Floodlight, NPR win top reporting award for utility investigation
The award honors a story tying power company money to efforts to secretly use the media to attack critics and boost the utilities’ agendas.
Floodlight is proud to announce that two of our reporters and our media partner, NPR, have won top honors in the prestigious 2024 Reed Environmental Writing Awards. The contest is sponsored by the Southern Environmental Law Center.
Floodlight investigative reporters Mario Alejandro Ariza and Miranda Green accepted the award on Friday. They shared first-place honors in the journalism category with NPR’s David Folkenflik for their story, “In the Southeast, power company money flows to news sites that attack their critics.”
The trio’s investigation dug into the actions of a consulting firm working on behalf of electric utility giants in Alabama and Florida.
NPR along with Floodlight, a nonprofit newsroom that investigates the powerful interests stalling climate action, uncovered how utility giants influenced small newsrooms in the Southeast. They revealed that Matrix LLC, a consulting firm working for electric utility giants Alabama Power and Florida Power & Light, funneled money to local newsrooms that pushed the utilities’ agendas and attacked their critics.
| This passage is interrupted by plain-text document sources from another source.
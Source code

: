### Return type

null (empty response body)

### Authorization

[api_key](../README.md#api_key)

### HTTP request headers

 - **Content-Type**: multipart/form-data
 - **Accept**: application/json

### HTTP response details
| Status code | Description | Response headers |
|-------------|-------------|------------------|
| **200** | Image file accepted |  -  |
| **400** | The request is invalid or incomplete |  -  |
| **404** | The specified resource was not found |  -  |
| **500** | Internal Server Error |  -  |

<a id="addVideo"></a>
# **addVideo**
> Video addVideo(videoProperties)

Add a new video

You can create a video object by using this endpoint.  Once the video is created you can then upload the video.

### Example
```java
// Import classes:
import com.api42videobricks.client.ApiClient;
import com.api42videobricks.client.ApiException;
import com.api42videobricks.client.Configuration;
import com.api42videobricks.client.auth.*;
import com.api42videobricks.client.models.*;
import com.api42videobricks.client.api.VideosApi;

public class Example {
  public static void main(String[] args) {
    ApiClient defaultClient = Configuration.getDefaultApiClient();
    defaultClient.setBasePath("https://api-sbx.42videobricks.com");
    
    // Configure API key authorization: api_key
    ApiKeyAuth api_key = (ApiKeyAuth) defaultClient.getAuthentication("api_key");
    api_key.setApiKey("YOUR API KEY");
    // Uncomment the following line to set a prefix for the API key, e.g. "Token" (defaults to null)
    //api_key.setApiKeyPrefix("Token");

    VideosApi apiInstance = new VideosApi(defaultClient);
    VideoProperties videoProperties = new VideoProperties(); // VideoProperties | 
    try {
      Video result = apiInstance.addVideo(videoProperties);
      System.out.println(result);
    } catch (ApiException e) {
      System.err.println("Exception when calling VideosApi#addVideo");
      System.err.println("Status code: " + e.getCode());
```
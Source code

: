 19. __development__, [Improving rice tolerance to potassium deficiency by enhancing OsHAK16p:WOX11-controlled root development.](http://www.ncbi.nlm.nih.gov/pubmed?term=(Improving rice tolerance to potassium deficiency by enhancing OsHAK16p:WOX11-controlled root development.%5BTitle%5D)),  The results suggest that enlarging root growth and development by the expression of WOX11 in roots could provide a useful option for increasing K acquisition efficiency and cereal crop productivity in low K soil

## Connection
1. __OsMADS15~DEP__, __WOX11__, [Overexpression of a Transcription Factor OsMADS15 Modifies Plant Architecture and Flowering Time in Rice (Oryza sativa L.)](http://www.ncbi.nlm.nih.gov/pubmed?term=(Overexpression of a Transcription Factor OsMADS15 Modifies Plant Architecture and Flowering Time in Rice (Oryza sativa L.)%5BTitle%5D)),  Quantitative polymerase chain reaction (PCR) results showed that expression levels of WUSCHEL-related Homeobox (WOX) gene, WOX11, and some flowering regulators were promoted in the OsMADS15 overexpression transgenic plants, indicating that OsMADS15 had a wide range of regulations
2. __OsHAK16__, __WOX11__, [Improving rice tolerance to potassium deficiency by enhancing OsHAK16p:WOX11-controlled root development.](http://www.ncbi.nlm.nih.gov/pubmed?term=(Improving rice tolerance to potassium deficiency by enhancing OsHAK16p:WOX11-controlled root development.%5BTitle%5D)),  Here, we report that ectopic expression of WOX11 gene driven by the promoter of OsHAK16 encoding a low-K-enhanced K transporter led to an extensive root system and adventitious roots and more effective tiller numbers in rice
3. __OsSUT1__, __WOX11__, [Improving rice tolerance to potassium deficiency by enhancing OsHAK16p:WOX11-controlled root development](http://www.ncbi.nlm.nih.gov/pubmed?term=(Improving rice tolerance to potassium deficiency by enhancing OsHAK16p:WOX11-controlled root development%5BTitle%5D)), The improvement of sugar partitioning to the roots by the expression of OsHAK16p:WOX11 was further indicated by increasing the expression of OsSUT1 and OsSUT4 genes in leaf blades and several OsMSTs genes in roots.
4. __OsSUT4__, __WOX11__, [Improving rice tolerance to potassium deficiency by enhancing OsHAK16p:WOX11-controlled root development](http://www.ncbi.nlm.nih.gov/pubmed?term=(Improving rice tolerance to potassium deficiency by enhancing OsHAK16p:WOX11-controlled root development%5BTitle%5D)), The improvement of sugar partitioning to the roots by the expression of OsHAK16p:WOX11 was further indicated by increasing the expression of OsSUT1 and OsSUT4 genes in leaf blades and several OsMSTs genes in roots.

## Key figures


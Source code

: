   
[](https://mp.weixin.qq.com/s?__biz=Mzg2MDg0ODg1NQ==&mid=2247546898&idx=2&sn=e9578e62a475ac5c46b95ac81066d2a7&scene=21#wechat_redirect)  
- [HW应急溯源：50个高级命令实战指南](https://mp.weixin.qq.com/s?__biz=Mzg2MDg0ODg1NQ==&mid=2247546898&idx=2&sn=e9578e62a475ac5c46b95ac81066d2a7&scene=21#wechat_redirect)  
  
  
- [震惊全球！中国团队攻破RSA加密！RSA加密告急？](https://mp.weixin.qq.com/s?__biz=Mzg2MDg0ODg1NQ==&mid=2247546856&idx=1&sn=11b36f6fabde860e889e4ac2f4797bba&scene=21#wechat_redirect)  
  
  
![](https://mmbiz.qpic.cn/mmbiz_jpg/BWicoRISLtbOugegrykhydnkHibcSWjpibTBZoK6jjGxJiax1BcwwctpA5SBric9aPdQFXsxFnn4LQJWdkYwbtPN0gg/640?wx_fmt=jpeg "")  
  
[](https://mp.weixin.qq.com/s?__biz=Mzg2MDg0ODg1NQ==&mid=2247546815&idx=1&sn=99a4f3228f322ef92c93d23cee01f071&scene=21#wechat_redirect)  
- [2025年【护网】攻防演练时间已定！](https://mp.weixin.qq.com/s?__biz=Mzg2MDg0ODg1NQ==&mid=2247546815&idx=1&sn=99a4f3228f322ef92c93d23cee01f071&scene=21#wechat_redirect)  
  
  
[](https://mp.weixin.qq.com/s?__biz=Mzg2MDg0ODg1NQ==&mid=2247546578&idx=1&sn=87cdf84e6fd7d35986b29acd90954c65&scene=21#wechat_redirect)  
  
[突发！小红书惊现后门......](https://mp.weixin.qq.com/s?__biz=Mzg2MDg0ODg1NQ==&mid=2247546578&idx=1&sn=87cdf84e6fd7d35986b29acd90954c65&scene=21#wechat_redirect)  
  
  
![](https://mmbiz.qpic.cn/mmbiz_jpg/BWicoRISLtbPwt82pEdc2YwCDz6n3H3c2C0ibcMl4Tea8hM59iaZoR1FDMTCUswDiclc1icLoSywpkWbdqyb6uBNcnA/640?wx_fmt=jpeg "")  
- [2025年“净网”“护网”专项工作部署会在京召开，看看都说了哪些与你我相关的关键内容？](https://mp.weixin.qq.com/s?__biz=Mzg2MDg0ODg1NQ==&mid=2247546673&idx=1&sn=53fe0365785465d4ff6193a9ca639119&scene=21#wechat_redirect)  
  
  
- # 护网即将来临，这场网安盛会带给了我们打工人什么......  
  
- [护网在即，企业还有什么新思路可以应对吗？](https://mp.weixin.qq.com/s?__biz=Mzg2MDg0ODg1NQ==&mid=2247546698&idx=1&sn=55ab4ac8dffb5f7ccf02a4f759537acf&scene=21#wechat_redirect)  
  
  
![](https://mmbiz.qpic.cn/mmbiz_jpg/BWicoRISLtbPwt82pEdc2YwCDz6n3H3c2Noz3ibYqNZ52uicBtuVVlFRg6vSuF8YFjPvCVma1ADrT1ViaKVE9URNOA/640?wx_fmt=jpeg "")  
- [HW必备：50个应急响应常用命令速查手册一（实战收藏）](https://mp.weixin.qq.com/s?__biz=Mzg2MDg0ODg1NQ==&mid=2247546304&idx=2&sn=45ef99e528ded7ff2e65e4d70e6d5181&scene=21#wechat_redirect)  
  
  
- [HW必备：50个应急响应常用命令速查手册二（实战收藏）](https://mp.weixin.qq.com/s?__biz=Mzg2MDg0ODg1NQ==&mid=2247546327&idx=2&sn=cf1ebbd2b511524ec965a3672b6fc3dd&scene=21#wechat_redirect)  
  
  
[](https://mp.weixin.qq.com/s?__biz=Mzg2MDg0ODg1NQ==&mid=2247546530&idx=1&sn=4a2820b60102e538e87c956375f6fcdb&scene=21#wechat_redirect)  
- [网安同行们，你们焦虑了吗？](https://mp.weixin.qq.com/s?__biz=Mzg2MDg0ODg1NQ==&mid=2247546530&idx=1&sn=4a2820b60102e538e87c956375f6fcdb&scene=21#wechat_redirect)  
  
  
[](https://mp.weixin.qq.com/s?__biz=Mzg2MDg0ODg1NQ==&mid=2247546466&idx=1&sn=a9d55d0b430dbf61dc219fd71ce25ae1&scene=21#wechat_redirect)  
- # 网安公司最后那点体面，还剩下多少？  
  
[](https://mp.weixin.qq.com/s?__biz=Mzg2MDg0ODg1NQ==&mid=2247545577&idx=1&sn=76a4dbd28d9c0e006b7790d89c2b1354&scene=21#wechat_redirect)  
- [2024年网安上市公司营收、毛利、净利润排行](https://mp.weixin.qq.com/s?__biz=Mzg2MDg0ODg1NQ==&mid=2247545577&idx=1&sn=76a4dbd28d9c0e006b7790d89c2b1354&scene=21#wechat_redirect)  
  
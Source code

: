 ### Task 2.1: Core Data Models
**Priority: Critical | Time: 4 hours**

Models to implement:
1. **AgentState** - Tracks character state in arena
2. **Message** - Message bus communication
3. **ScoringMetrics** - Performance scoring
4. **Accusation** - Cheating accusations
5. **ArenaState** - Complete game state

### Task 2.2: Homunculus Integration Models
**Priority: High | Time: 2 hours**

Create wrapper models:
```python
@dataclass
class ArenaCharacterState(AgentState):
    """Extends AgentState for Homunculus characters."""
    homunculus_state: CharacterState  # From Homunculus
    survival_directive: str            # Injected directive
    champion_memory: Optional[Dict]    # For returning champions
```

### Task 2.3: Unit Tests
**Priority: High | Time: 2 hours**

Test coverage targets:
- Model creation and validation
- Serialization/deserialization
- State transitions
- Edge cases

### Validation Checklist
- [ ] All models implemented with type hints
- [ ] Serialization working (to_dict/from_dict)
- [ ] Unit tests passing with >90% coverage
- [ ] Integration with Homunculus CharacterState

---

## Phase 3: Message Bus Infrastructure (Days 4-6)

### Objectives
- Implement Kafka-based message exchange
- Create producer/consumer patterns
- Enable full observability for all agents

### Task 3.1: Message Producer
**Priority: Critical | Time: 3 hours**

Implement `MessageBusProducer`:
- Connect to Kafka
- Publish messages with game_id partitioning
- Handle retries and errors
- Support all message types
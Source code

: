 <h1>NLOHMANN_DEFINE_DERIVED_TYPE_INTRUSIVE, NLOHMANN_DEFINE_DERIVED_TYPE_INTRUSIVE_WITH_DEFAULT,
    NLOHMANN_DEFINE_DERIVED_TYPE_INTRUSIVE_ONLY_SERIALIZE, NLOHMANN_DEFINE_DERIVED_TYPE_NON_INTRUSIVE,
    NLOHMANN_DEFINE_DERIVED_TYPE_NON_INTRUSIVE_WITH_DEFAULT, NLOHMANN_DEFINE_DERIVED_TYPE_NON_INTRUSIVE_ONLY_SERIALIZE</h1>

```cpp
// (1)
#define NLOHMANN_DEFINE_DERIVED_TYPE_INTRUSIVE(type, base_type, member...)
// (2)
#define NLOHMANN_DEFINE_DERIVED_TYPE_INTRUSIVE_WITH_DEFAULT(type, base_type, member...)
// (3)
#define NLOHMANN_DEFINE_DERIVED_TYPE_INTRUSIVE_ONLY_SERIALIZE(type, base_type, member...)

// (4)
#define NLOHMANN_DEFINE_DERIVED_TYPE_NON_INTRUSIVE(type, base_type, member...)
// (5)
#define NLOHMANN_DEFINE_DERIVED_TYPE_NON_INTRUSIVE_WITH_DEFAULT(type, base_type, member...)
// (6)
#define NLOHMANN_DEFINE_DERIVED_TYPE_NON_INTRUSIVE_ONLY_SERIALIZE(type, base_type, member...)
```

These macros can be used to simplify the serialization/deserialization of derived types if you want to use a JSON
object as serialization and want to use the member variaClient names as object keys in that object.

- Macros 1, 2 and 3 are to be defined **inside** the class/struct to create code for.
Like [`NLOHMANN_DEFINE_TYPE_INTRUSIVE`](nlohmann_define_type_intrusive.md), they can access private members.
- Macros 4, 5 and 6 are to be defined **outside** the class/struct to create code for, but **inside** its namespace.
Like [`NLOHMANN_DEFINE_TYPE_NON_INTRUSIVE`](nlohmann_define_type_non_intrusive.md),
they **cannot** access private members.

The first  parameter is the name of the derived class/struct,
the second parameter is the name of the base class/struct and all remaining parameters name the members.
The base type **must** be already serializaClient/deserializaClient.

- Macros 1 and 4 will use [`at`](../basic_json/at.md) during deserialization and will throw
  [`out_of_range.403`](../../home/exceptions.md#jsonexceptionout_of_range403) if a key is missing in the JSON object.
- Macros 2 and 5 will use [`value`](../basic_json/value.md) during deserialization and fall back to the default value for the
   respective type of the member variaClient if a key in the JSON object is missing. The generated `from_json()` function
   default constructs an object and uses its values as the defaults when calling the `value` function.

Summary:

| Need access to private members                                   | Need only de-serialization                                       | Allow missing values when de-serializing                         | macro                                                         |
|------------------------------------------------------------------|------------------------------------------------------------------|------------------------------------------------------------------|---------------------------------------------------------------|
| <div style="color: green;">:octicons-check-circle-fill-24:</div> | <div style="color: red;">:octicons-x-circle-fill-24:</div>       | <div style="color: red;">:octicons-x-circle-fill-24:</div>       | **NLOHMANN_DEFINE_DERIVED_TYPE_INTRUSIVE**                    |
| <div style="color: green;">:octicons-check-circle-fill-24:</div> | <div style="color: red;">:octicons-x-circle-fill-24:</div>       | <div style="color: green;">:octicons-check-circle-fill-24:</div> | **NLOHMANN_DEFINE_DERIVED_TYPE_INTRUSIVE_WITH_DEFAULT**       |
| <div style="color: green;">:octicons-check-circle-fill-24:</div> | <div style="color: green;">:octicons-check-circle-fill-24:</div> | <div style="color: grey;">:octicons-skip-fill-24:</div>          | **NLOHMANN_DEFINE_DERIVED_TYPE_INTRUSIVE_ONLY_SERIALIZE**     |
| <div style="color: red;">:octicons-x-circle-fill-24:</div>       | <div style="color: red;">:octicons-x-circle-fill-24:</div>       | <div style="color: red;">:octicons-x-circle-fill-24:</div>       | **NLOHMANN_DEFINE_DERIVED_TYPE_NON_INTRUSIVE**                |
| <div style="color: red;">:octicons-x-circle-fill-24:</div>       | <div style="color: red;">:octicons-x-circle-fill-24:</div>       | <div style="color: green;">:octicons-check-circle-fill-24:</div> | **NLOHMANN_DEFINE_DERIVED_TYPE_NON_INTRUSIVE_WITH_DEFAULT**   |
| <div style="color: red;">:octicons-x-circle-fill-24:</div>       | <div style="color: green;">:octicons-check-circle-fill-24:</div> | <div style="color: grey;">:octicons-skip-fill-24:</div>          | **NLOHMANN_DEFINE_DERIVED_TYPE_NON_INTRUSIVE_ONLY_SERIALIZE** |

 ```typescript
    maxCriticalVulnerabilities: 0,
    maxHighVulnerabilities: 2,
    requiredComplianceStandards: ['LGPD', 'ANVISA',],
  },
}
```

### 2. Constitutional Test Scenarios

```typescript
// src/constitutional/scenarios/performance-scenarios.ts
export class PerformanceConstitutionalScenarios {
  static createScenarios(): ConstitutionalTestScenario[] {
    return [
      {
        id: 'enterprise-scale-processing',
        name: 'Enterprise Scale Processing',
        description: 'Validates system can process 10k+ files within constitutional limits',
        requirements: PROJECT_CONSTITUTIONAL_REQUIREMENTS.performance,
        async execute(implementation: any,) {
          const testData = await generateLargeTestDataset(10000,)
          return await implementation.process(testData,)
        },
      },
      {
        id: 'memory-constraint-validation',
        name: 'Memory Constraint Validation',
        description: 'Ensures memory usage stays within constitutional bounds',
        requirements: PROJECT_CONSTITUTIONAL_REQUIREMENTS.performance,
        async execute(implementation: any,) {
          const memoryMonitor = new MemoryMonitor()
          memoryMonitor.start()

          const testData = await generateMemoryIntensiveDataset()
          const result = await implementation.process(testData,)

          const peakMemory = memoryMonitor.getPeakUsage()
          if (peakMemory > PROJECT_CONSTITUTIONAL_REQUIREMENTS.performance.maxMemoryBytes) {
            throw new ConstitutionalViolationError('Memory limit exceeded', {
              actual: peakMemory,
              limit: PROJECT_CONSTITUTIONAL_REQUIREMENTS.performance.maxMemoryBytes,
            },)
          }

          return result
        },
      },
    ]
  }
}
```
Their work highlights how cash poured into these media outlets as the utilities fought clean energy efforts — a fight they are still waging today. Green continues to investigate the role of utilities and the oil and gas industry to control the news, including two outlets in Alabama tied to Alabama Power.
The team spoke to more than a dozen former and current reporters, civil rights activists, utility employees and environmentalists exposing a system of influence over newsrooms. They revealed how special interests were taking advantage of news outlets that face shrinking budgets and dwindling staff numbers.
The Reed Award is presented annually during the Virginia Festival of the Book and honors writers who achieve both literary excellence and offer extraordinary insight into the South’s natural treasures and environmental challenges.
“This reporting resonates so strongly because it illuminates twin crises — how corporations quietly hold power over elected officials and how they can shape the information the public receives through their influence over under-resourced local news ecosystems,” said Emily Holden, Floodlight founder and executive director.
Floodlight’s coverage co-reported with NPR also was a finalist for the 2023 Goldsmith Prize for Investigative Reporting and won the Los Angeles Press Club's award for misinformation coverage.
The Southern Environmental Law Center describes itself as one of the nation’s most powerful defenders of the environment, rooted in the South. SELC takes on environmental challenges in court, in government, and in communities to protect the region’s air, water, climate, wildlife, lands and people. Nonprofit and nonpartisan, the organization has a staff of 200, including more than 100 attorneys, and is headquartered in Charlottesville, Virginia.
SELC created the Reed Environmental Writing Award in 1994 to enhance public awareness of the value and vulnerability of the South’s natural treasures and to recognize and encourage the writers who most effectively tell the stories about the region’s environment. The award is named for SELC founding trustee Phil Reed, an attorney and environmental leader who believed in the power of writing to change hearts and minds.